Over the course of approximately one year I had associated with missionaries, high school students who were members of the church, and general members of the church, but I had not crossed the threshold of actually asking God if this church was true.  I completed my reading of the Book of Mormon, and was left with the promise found in Moroni 10:3-5.  It states: “by the power of the Holy Ghost ye may know the truth of all things.”

In a singular moment in my life, I remember being alone in my bedroom, kneeling by my bed.  I felt the weight of the question I was about to ask.  If I did not receive an answer, then perhaps everything I had learned was just wishful thinking.  I had to have faith in that moment, just like when I was 2 and standing on a roof and my father asked me to jump.
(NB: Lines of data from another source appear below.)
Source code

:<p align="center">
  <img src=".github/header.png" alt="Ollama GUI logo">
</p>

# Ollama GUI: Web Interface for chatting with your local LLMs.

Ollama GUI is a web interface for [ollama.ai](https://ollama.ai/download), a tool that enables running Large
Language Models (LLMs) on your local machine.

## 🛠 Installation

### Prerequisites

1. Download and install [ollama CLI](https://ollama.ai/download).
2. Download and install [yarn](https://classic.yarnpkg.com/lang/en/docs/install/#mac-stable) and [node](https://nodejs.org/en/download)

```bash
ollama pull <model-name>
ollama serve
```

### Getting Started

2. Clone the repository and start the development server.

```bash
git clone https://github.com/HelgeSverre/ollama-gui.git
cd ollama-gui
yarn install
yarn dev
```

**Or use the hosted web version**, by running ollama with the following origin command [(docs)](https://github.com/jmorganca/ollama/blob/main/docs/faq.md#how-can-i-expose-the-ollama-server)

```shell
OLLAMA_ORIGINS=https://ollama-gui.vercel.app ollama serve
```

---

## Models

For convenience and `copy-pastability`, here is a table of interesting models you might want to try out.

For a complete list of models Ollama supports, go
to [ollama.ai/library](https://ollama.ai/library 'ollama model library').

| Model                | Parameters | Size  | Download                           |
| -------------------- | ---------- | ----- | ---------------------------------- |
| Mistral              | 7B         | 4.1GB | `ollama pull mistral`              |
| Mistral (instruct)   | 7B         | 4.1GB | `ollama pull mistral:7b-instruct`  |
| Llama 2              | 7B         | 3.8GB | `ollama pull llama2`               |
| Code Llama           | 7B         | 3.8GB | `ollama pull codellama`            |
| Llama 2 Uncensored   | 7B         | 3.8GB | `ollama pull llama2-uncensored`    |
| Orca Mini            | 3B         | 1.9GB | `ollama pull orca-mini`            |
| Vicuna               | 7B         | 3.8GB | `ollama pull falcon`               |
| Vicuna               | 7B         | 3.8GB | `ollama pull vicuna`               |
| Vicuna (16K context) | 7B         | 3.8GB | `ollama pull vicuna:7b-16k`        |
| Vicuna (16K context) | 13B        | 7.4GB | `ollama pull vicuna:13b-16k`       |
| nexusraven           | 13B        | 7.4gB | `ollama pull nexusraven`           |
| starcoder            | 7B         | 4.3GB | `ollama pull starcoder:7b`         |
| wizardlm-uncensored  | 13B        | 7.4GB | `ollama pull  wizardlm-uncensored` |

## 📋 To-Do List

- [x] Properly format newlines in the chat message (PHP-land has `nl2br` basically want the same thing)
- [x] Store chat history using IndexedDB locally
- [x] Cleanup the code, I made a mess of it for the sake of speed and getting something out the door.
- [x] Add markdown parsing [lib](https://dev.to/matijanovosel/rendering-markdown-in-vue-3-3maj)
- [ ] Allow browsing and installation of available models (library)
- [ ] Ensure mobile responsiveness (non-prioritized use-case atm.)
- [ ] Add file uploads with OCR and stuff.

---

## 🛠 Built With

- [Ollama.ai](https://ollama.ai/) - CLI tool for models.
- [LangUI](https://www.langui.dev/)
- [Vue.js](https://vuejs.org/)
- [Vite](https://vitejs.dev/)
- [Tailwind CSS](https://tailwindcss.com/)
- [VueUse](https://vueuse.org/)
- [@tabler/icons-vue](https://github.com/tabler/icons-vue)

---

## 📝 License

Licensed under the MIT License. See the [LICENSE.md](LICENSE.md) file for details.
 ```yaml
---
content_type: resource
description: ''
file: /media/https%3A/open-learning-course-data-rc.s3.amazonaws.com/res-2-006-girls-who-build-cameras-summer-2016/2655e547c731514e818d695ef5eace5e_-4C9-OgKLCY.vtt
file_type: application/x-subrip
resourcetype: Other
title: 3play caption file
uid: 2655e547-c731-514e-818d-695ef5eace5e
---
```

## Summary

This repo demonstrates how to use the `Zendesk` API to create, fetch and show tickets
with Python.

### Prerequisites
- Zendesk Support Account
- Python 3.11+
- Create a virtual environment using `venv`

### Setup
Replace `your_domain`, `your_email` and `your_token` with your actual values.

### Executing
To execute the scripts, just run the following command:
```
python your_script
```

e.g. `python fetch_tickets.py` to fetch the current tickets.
With incredible anticipation, I asked God my question.  Then, in a moment that is incomparable in my life, both before and since, the Spirit of God bore witness to me in answer to my question with a burning like fire that started in my chest and expanded to every part of my body.  I had received my answer, God lives, Christ lives, The Book of Mormon is true scripture, and God’s church is restored on this earth today.

Despite this answer, a difficult road was still ahead of me.  I asked to be baptized, but my father said that I could not be baptized into a faith he did not agree with.  He said I would have to wait until I was 18 and a legal adult.  That would be over 3 years from then, and the weight I felt inside was overwhelming.  I loved my dad and stepmom dearly, and we got along well enough, but our home environment was difficult to live in because of the things going on in their lives.

One bright memory during this time was having Scott come into town on a random visit one Sunday.  He had no idea that I had started attending the same church that he had joined.  When he saw me, he was gobsmacked.  I looked different, I was dressed in church clothes, even my hair was different.  It was amazing that my own spiritual journey was not a result of or related to his journey, but here we were, brothers or at least neighbors at first and now brothers in the gospel at last.  What an amazing outcome.  [Years later, when I went on a mission, his dad, Dave, took me through the temple.  Now, his daughter eats in our home while attending BYU.  There are many stories in between that I don’t have time to tell here.]

I turned to God to ask Him to help me with the situation I was in.  I wanted to be baptized. My prayer was answered in a surprising way.  My father got in trouble for drunk driving again, and would be in prison for another year.  At the same time, an aunt called and said “you can come live with me if you would like, and by the way, I was baptized as a member of the Church of Jesus Christ of Latter-day Saints.”

While living with my aunt, I took more missionary discussions, and as my guardian, she allowed me to be baptized. It was an incredibly spiritual event.  We sang one of my favorite hymns, ‘Because I Have Been Given Much’.  Friends from my new school attended.  Ryan from Saugus baptized me. There was an earthquake aftershock during the service (we were near San Francisco), and Ryan’s mom said “that is the Lord letting you know He is pleased” and I think we all felt that way inside.

In the years that followed, through to this day, I have continued to grow in my faith and testimony of God and his gospel.  If someone were to ask me what am I most grateful for in my entire life, I would say that it is my knowledge that God lives and that his gospel is restored to the earth today.  Every blessing I enjoy in my life–family, friends, my job, my health—every one is a result of knowing that God lives and of me being true to that knowledge.